TASK =
Within the entries below, find each line containing the word "channel" and copy it.

DATA EXTRACT =
....

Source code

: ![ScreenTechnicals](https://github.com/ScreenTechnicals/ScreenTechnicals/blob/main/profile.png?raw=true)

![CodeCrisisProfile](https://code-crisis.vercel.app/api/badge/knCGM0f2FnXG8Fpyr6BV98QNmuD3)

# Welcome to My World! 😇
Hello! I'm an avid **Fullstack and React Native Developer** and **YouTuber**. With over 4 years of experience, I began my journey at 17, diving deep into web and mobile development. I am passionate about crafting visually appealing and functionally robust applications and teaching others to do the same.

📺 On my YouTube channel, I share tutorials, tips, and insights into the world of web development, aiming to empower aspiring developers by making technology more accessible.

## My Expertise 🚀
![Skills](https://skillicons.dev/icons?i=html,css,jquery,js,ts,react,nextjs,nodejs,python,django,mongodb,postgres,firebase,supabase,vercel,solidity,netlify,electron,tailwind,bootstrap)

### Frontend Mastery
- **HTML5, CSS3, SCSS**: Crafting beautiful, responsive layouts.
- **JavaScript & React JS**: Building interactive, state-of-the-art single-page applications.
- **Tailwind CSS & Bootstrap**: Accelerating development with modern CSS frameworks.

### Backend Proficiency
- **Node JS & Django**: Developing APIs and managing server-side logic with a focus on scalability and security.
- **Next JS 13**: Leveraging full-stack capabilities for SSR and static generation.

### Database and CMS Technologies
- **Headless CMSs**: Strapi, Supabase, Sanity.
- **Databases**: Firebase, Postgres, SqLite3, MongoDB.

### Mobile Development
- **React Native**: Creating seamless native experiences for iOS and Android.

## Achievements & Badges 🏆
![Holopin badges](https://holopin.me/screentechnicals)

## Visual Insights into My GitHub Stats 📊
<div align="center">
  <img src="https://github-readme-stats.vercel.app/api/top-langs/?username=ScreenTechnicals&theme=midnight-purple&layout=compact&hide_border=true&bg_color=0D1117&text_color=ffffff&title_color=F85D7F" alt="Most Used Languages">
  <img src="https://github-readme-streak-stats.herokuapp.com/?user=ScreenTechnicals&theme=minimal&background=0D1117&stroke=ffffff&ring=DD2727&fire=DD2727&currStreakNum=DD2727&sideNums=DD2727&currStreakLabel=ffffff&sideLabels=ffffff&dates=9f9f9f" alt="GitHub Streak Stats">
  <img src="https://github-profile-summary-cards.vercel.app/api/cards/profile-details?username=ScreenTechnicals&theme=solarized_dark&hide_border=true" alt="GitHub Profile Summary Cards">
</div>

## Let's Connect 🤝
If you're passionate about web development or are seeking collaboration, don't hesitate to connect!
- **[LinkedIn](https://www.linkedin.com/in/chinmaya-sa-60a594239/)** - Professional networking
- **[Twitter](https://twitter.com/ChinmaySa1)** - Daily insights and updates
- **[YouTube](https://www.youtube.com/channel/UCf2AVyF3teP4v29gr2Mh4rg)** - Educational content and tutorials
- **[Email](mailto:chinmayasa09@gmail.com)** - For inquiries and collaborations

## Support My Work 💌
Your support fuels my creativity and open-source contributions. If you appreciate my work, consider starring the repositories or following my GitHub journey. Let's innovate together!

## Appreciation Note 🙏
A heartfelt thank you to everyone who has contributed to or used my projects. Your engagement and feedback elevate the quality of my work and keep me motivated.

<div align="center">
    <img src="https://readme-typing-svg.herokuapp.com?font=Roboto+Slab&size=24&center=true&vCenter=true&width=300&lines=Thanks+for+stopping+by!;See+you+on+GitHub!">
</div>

....

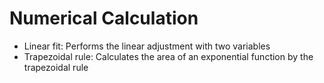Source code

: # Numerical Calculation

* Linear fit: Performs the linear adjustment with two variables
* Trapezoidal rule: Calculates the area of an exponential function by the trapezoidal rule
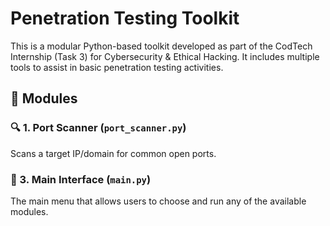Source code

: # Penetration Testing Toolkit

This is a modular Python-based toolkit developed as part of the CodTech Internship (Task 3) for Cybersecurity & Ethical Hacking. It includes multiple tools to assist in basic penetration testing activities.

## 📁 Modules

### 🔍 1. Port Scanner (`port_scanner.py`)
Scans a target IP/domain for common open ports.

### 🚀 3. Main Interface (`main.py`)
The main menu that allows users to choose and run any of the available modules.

....

SOLUTION BELOW =
📺 On my YouTube channel, I share tutorials, tips, and insights into the world of web development, aiming to empower aspiring developers by making technology more accessible.
- **[YouTube](https://www.youtube.com/channel/UCf2AVyF3teP4v29gr2Mh4rg)** - Educational content and tutorials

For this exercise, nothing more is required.